The value of the global M&A market fell by 20% to USD 2 trillion in the first half of 2022 compared to the same period in 2021 and is likely to fall further as economic repercussions are reflected in global markets, according to PwC’s “Global M&A Industry Trends: 2022 Mid-Year Update” report. In contrast, the number of deals completed globally has returned to pre-pandemic levels, when M&A activity averaged 50,000 deals per year.
“The uncertain economic outlook slowed M&A activity in the first half of 2022 from the record pace of 2021. However, deals will continue to play an important role in companies’ growth strategies. Many of the factors that drove deals last year and in the first half of 2022, such as supply chain resilience, product and service portfolio optimisation, environmental, social and governance (ESG) issues and, above all, the need for technology to digitalise business models, will continue to influence dealmaking in the period ahead. With inflation in many countries at its highest level in 40 years, both the buyers and sellers involved in a deal will need to approach the due diligence process using various inflation scenarios and taking into account more than ever the implications on market shares in relevant markets, pricing, relationships with key customers and suppliers, and key employees’ remuneration and security”, said Cornelia Bumbacea, Deals Partner, PwC Romania.
According to the PwC report, lower company valuations will provide investment opportunities for both strategic and private equity players to generate desired returns in a volatile market. Evidence that lower valuations are boosting M&A activity can already be seen, as the number of public−private deals has increased by more than 50% so far in 2022 compared to the same period last year.
M&A trends in the first half of 2022
Although M&A activity slowed in the first half of 2022, it has only just reset to pre-pandemic levels, which averaged around 25,000 deals per half calendar year.
The reset in M&A activity is occurring in all major regions and areas. Asia-Pacific saw the largest declines, with deal volume and value each more than 30% lower than the 2021 peak, mainly due to macroeconomic changes and recent pandemic-related restrictions imposed in several major cities in China.
In Europe, Middle East and Africa, transactions volumes and values fell by 15% and 27%, respectively, as countries in this region faced higher energy costs and lower investor confidence.
In the Americas, trading volumes and values declined by 22% and 11%, respectively, mainly due to concerns about inflation and rising interest rates.
The total number of mega-deals globally (i.e. deals worth more than USD 5 billion) fell by a third in the first six months of 2022. However, the first half of the year was not entirely devoid of large deals. Four deals worth more than USD 50 billion being completed. The previous year saw just one deal of that value.

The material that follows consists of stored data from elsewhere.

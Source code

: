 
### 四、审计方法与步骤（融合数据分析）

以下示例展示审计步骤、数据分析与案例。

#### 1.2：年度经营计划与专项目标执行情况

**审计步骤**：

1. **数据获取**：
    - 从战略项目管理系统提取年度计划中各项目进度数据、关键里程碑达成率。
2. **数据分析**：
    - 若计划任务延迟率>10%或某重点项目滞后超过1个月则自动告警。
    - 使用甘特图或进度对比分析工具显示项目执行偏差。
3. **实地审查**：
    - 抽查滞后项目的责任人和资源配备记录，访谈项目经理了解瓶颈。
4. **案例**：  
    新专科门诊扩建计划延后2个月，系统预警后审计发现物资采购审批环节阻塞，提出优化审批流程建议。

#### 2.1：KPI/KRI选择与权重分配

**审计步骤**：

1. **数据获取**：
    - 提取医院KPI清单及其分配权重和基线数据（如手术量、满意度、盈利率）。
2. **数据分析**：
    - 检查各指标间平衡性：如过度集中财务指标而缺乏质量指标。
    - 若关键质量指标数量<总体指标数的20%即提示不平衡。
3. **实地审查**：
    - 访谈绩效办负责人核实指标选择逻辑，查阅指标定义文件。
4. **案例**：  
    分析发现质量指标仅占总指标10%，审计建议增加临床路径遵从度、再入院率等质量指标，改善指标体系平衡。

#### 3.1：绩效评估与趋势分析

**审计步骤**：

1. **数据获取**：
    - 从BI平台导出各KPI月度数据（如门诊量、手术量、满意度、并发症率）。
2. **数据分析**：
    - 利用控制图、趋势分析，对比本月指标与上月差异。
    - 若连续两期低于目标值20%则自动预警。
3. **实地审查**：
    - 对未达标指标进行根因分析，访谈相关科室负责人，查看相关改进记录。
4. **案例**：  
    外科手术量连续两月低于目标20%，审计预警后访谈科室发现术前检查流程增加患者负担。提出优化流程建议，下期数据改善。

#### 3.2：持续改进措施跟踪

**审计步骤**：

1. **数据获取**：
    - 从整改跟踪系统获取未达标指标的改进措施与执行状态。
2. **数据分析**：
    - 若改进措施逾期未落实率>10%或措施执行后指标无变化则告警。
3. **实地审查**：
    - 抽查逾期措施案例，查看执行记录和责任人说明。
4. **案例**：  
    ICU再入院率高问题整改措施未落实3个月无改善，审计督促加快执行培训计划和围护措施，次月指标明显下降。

According to the report, the evolution of the private equity (PE) model has made it an engine for M&A providing a plentiful source of deal-making capital. Global PE “dry powder” reached a record USD 2.3 trillion in June 2022 – triple the amount at the start of the global financial crisis. This growth in capital explains why PE’s share of M&A has increased from approximately one-third of total deal value five years ago to almost half of total deal value today.
Industry M&A trends
● Technology, media and telecommunications (TMT): Digital adoption of new technologies remains a priority and keeps TMT on top in terms of M&A investment. It accounted for over one quarter of deal volume and one third of deal value in the first half of 2022. We expect technology demand to create M&A opportunities in software and in infrastructure-enabling technologies (such as 5G, data centres, the metaverse and associated technologies) in the second half of 2022.
● Financial services (FS): The FS industry’s need for digital capabilities, combined with sustained pressure from regulators and disruption from platforms and fintechs, means M&A will continue to be a driver for transformation. It also explains why FS accounts for almost one quarter of deal value in the first half of 2022 to make it second only to TMT in terms of M&A investment. A continued focus on technology, the growing demand for sustainable investment options, and lower valuations will keep M&A activity high during the second half of the year.
● Consumer markets: M&A activity in the consumer markets industry for the next six months will be closely tied to how the uncertain economic outlook affects consumer confidence and spending. Changing consumer preferences will continue to create opportunities for M&A as companies seek to transform business models and reposition themselves for future growth.
● Industrial manufacturing and automotive (IM&A): The continuing focus on technology and digitalising business models, investing in supply chains and workforces will create opportunities for M&A in IM&A.
● Energy, utilities and resources (EU&R): The continuing acceleration of energy transition and a growing focus on supply chain security will drive M&A in the areas of critical minerals and national energy supplies in the second half of 2022.
● Health industries: High demand for biotech and innovative new technologies, such as mRNA, gene therapy and telehealth capabilities, are attracting investor interest. To achieve inorganic growth goals, big pharma will likely undertake a higher number of smaller transactions to avoid the regulatory scrutiny and complexity which larger deals can bring.